Bruxelles, 08/03/2010 (Agence Europe) - Les pays de l'UE poursuivront mercredi 10 mars, au niveau du COREPER (Comité des représentants permanents des États membres), les discussions sur la position que doit défendre l'UE lors de la prochaine réunion de la convention sur le commerce international des espèces de faune et de flore sauvages menacées d'extinction (CITES), qui se tiendra à Doha, au Qatar, du 13 au 25 mars 2010. Les débats portent surtout sur la protection du thon rouge, une espèce à propos de laquelle la Commission européenne a proposé, le 22 février dernier, une interdiction du commerce international et le maintien toutefois d'une pêche artisanale intra-européenne (EUROPE n° 10083).
Lors du COREPER de vendredi 5 mars, toutes les délégations ont souligné le besoin d'agir pour protéger les stocks de thon rouge. Les différences d'appréciation portent essentiellement sur le délai de mise en œuvre de l'inscription du thon rouge à l'annexe I de la CITES, synonyme de suspension du commerce international de thon rouge. Certains pays, comme le Royaume-Uni, la Suède et les Pays-Bas, demandent une interdiction immédiate. Alors que les pays pêcheurs (France, Espagne, Italie, Grèce, Chypre) souhaitent une interdiction différée dans le temps: mai 2011, le temps d'analyser l'avis sur la ressource, qui doit être publié en septembre, par le comité scientifique de la Commission internationale pour la conservation des thonidés de l'Atlantique (CICTA). La CICTA se réunira un mois après, en novembre à Paris, pour décider des mesures à prendre. Seul Malte a clairement fait savoir qu'il s'opposait à l'inscription du thon rouge à l'annexe I de la CITES, synonyme d'arrêt du commerce international. Ce pays possède des fermes d'élevage qui devraient cesser leur activité en raison de l'arrêt du négoce.

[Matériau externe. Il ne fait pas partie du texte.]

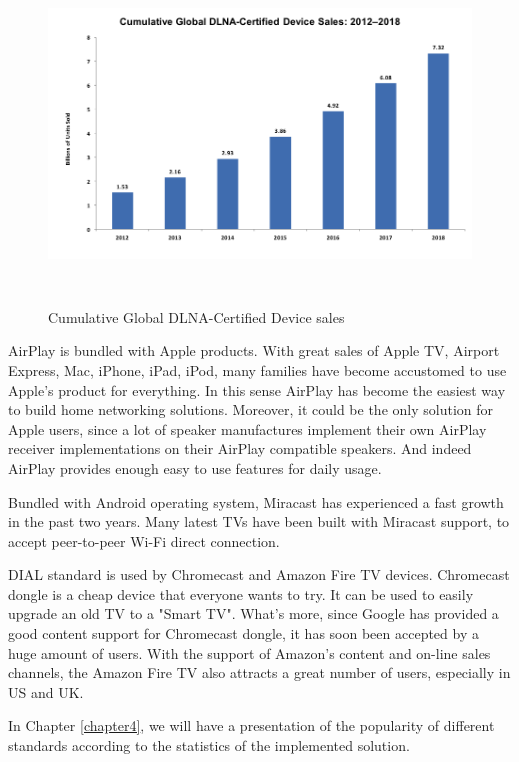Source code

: \begin{figure}[htb] 
\centering \includegraphics[height=9cm]{charts/dlna_market} 
\caption{Cumulative Global DLNA-Certified Device sales \label{dlna_market}} 
\end{figure}
 
AirPlay is bundled with Apple products. With great sales of Apple TV, Airport Express, 
Mac, iPhone, iPad, iPod, many families have become accustomed to use Apple's
product for everything. In this sense AirPlay has become the easiest way to
build home networking solutions. Moreover, it could be the only solution for
Apple users, since a lot of speaker manufactures implement their own AirPlay
receiver implementations on their AirPlay compatible speakers. And indeed
AirPlay provides enough easy to use features for daily usage.

Bundled with Android operating system, Miracast has experienced a fast growth in 
the past two years. Many latest TVs have been built with Miracast support, to accept peer-to-peer Wi-Fi direct connection.

DIAL standard is used by Chromecast and Amazon Fire TV devices. Chromecast
dongle is a cheap device that everyone wants to try. It can be used to easily
upgrade an old TV to a "Smart TV".  What's more, since Google has provided a
good content support for Chromecast dongle, it has soon been accepted by a huge
amount of users. With the support of Amazon's content and on-line sales
channels, the Amazon Fire TV also attracts a great number of users, especially
in US and UK.

In Chapter \ref{chapter4}, we will have a presentation of the popularity of
different standards according to the statistics of the implemented solution.
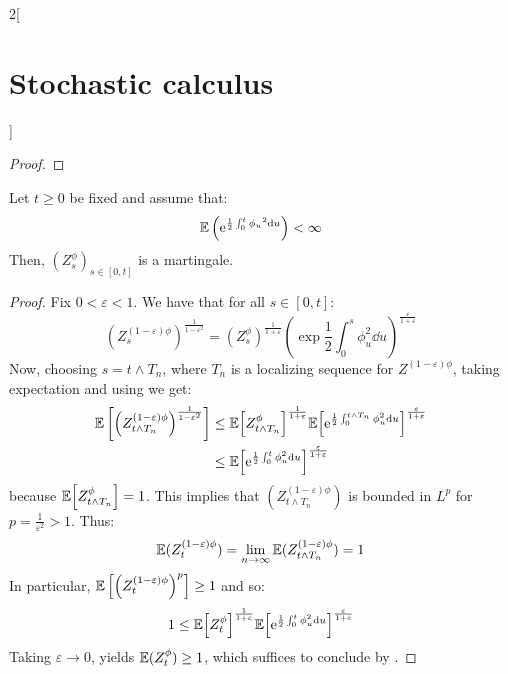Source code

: \documentclass[../../../main_math.tex]{subfiles}
\begin{document}
\begin{multicols}{2}[\section{Stochastic calculus}]
\begin{proof}
  \end{proof}
  \begin{theorem}
    Let $t\geq 0$ be fixed and assume that:
    $$
      \mathbb{E}\left(\mathrm{e}^{\frac{1}{2}\int_0^t{\phi_u}^2\dd{u}}\right)<\infty
    $$
    Then, ${(Z^\phi_s)}_{s\in[0,t]}$ is a martingale.
  \end{theorem}
  \begin{proof}
    Fix $0<\varepsilon<1$. We have that for all $s\in[0,t]$:
    $$
      {\left( Z_s^{(1-\varepsilon)\phi}\right)}^{\frac{1}{1-\varepsilon^2}}={\left( Z_s^\phi\right)}^{\frac{1}{1+\varepsilon}}{\left(\exp{\frac{1}{2}\int_0^s \phi_u^2\dd{u}}\right)}^{\frac{\varepsilon}{1+\varepsilon}}
    $$
    Now, choosing $s=t\wedge T_n$, where $T_n$ is a localizing sequence for $Z^{(1-\varepsilon)\phi}$, taking expectation and using  we get:
    \begin{align*}
      \mathbb{E}\left[
        {\left( Z_{t\wedge T_n}^{(1-\varepsilon)\phi}\right)}^{\frac{1}{1-\varepsilon^2}}
      \right] & \leq \mathbb{E}{\left[
          { Z_{t\wedge T_n}^\phi}\right]}^{\frac{1}{1+\varepsilon}}\mathbb{E}{\left[
      {\mathrm{e}^{\frac{1}{2}\int_0^{t\wedge T_n} \phi_u^2\dd{u}}}\right]}^{\frac{\varepsilon}{1+\varepsilon}} \\
              & \leq \mathbb{E}{\left[
          {\mathrm{e}^{\frac{1}{2}\int_0^{t} \phi_u^2\dd{u}}}\right]}^{\frac{\varepsilon}{1+\varepsilon}}
    \end{align*}
    because $\mathbb{E}{\left[
          { Z_{t\wedge T_n}^\phi}\right]}=1$.  This implies that ${(Z_{t\wedge T_n}^{(1-\varepsilon)\phi})}$ is bounded in $L^p$ for $p=\frac{1}{\varepsilon^2}>1$. Thus:
    $$
      \mathbb{E}(Z_{t}^{(1-\varepsilon)\phi})=\lim_{n\to\infty}\mathbb{E}(Z_{t\wedge T_n}^{(1-\varepsilon)\phi})=1
    $$
    In particular, $\mathbb{E}\left[{\left( Z_{t}^{(1-\varepsilon)\phi}\right)}^{p}\right]\geq 1$ and so:
    $$
      1\leq \mathbb{E}{\left[
          { Z_{t}^\phi}\right]}^{\frac{1}{1+\varepsilon}}\mathbb{E}{\left[
          {\mathrm{e}^{\frac{1}{2}\int_0^{t} \phi_u^2\dd{u}}}\right]}^{\frac{\varepsilon}{1+\varepsilon}}
    $$
    Taking $\varepsilon\to 0$, yields $\mathbb{E}(Z_t^\phi)\geq 1$, which suffices to conclude by .
  \end{proof}

\end{multicols}
\end{document}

Pour rappel, la fin du commerce international de thon rouge condamnerait une grande partie de la pêche, car 80% des thons rouges capturés dans l'UE sont actuellement vendus au Japon. Ne pourrait subsister qu'une petite pêche artisanale destinée au marché européen.

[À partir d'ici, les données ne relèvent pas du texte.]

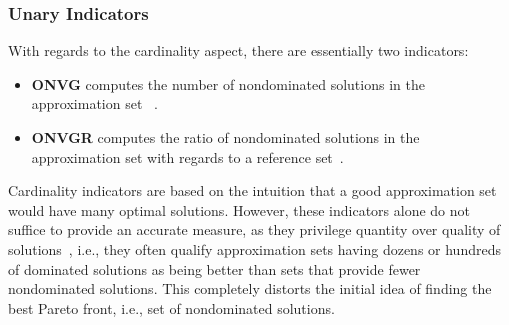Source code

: 	
	\subsubsection{Unary Indicators}
	With regards to the cardinality aspect, there are essentially two indicators:
	\begin{itemize}
		\item \textbf{\ac{ONVG}} computes the number of nondominated solutions in the approximation set ~\cite{Veldhuizen1999GD}.
		\item \textbf{\ac{ONVGR}} computes the ratio of nondominated solutions in the approximation set with regards to a reference set~\cite{Veldhuizen1999GD}.
	\end{itemize}
	
	Cardinality indicators are based on the intuition that a good approximation set would have many optimal solutions. However, these indicators alone do not suffice to provide an accurate measure, as they privilege quantity over quality of solutions~\cite{Veldhuizen1999GD}, i.e., they often qualify approximation sets having dozens or hundreds of dominated solutions as being better than sets that provide fewer nondominated solutions. This completely distorts the initial idea of finding the best Pareto front, i.e., set of nondominated solutions.
	
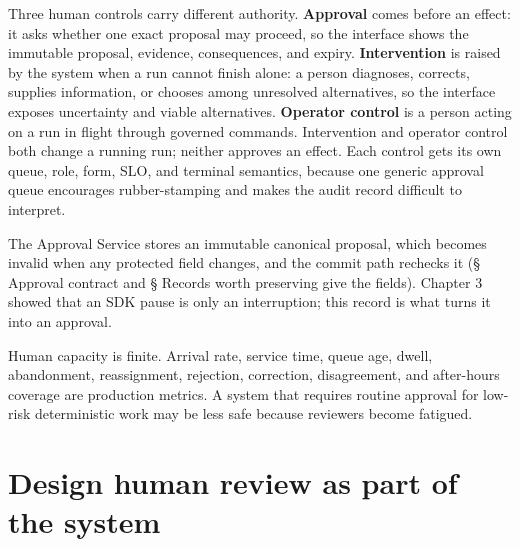 Three human controls carry different authority. \textbf{Approval} comes before an effect: it asks whether one exact proposal may proceed, so the interface shows the immutable proposal, evidence, consequences, and expiry. \textbf{Intervention} is raised by the system when a run cannot finish alone: a person diagnoses, corrects, supplies information, or chooses among unresolved alternatives, so the interface exposes uncertainty and viable alternatives. \textbf{Operator control} is a person acting on a run in flight through governed commands. Intervention and operator control both change a running run; neither approves an effect. Each control gets its own queue, role, form, SLO, and terminal semantics, because one generic approval queue encourages rubber-stamping and makes the audit record difficult to interpret.\par


The Approval Service stores an immutable canonical proposal, which becomes invalid when any protected field changes, and the commit path rechecks it (§ Approval contract and § Records worth preserving give the fields). Chapter 3 showed that an SDK pause is only an interruption; this record is what turns it into an approval.\par

Human capacity is finite. Arrival rate, service time, queue age, dwell, abandonment, reassignment, rejection, correction, disagreement, and after-hours coverage are production metrics. A system that requires routine approval for low-risk deterministic work may be less safe because reviewers become fatigued.\par

\section{Design human review as part of the system}

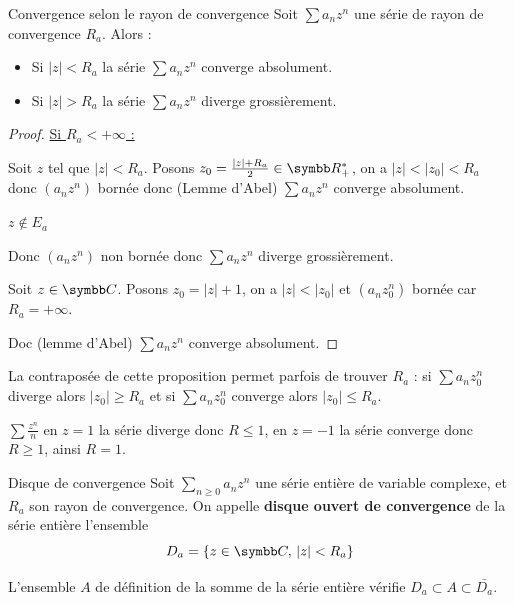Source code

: \begin{proposition}{Convergence selon le rayon de convergence}{}
    Soit $\sum a_n z^n$ une série de rayon de convergence $R_a$. Alors : 
    \begin{itemize}
        \item Si $|z| < R_a$ la série $\sum a_n z^n$ converge absolument.
        \item Si $|z| > R_a$ la série $\sum a_n z^n$ diverge grossièrement.
    \end{itemize}
\end{proposition}


\begin{proof} \uline{Si $R_a < +\infty$ :}

    Soit $z$ tel que $|z| < R_a$. 
    Posons $z_0 = \frac{|z| + R_a}{2} \in \R_+^*$, on a $|z| < |z_0| < R_a$ donc 
    $(a_n z^n)$ bornée donc (Lemme d'Abel) $\sum a_n z^n$ converge absolument.

     $z \notin E_a$ 

    \svspace Donc $(a_n z^n)$ non bornée donc $\sum a_n z^n$ diverge grossièrement.


    \svspace Soit $z \in \C$. Posons $z_0 = |z| + 1$, on a $|z| < |z_0|$ et $(a_nz_0^n)$ bornée car $R_a = + \infty$. 

    Doc (lemme d'Abel) $\sum a_n z^n$ converge absolument.
\end{proof}

\begin{remarque}
    La contraposée de cette proposition permet parfois de trouver $R_a$ : 
    si $\sum a_n z_0^n$ diverge alors $|z_0| \geqslant R_a$ et si $\sum a_n z_0^n$ converge 
    alors $|z_0| \leqslant R_a$.
\end{remarque}

\begin{exemple}
    $\sum \frac{z^n} n$ en $z = 1$ la série diverge donc $R \leqslant 1$, en $z = - 1$ la série 
    converge donc $R \geqslant 1$, ainsi $R = 1$.
\end{exemple}


\begin{definition}{Disque de convergence}{}
    Soit $\sum_{n \geqslant 0} a_n z^n$ une série entière de variable complexe, et $R_a$ 
    son rayon de convergence. On appelle \textbf{disque ouvert de convergence} de la série entière 
    l'ensemble 
    $$D_a = \{z \in \C, \, |z| < R_a \}$$

    L'ensemble $A$ de définition de la somme de la série entière vérifie $D_a \subset A \subset \bar{D_a}$.
\end{definition}

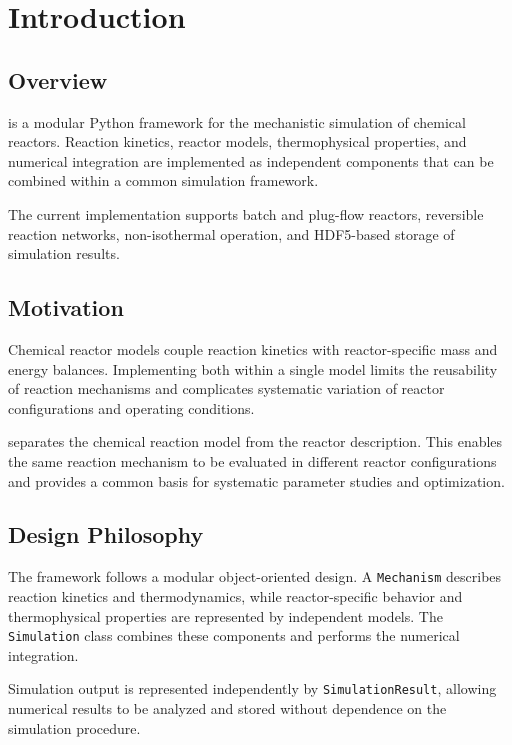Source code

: \chapter{Introduction}

\section{Overview}

\VirtualReactor{} is a modular Python framework for the mechanistic simulation
of chemical reactors. Reaction kinetics, reactor models, thermophysical
properties, and numerical integration are implemented as independent
components that can be combined within a common simulation framework.

The current implementation supports batch and plug-flow reactors, reversible
reaction networks, non-isothermal operation, and HDF5-based storage of
simulation results.


\section{Motivation}

Chemical reactor models couple reaction kinetics with reactor-specific mass
and energy balances. Implementing both within a single model limits the
reusability of reaction mechanisms and complicates systematic variation of
reactor configurations and operating conditions.

\VirtualReactor{} separates the chemical reaction model from the reactor
description. This enables the same reaction mechanism to be evaluated in
different reactor configurations and provides a common basis for systematic
parameter studies and optimization.


\section{Design Philosophy}

The framework follows a modular object-oriented design. A
\texttt{Mechanism} describes reaction kinetics and thermodynamics, while
reactor-specific behavior and thermophysical properties are represented by
independent models. The \texttt{Simulation} class combines these components
and performs the numerical integration.

Simulation output is represented independently by
\texttt{SimulationResult}, allowing numerical results to be analyzed and
stored without dependence on the simulation procedure.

Le texte de compromis de la Présidence espagnole sur la position de l'UE est très proche de la proposition initiale, à savoir une inscription du thon rouge à l'annexe I de la CITES, assortie d'une série de conditions pour atténuer l'impact social et économique de la mise en œuvre de l'interdiction du commerce international de thon rouge. Parmi les conditions figurent: - un délai de mise en œuvre de l'interdiction du commerce du thon rouge (au plus tôt en décembre 2010 et au plus tard en mai 2011) ; - une dérogation à cette interdiction pour permettre le maintien d'une pêche artisanale de thon rouge (certains pays, comme la France, demandent que la dérogation s'étende à la pêche artisanale pratiquée dans les eaux sous la souveraineté des pays concernés, donc au-delà de la zone des 12 milles) ; - des aides pour des programmes de restructuration et de soutien en faveur des entreprises et des pêcheurs touchés par l'interdiction (surtout les thoniers senneurs de Méditerranée). Certains pays, comme la France et l'Italie, demandent un financement extraordinaire (en plus des aides existantes du Fonds européen pour la pêche, qui ont déjà été attribuées aux pays et le plus souvent qui ont déjà été dépensées), alors que d'autres (Royaume-Uni, Pays-Bas) ne veulent pas payer en plus pour cela.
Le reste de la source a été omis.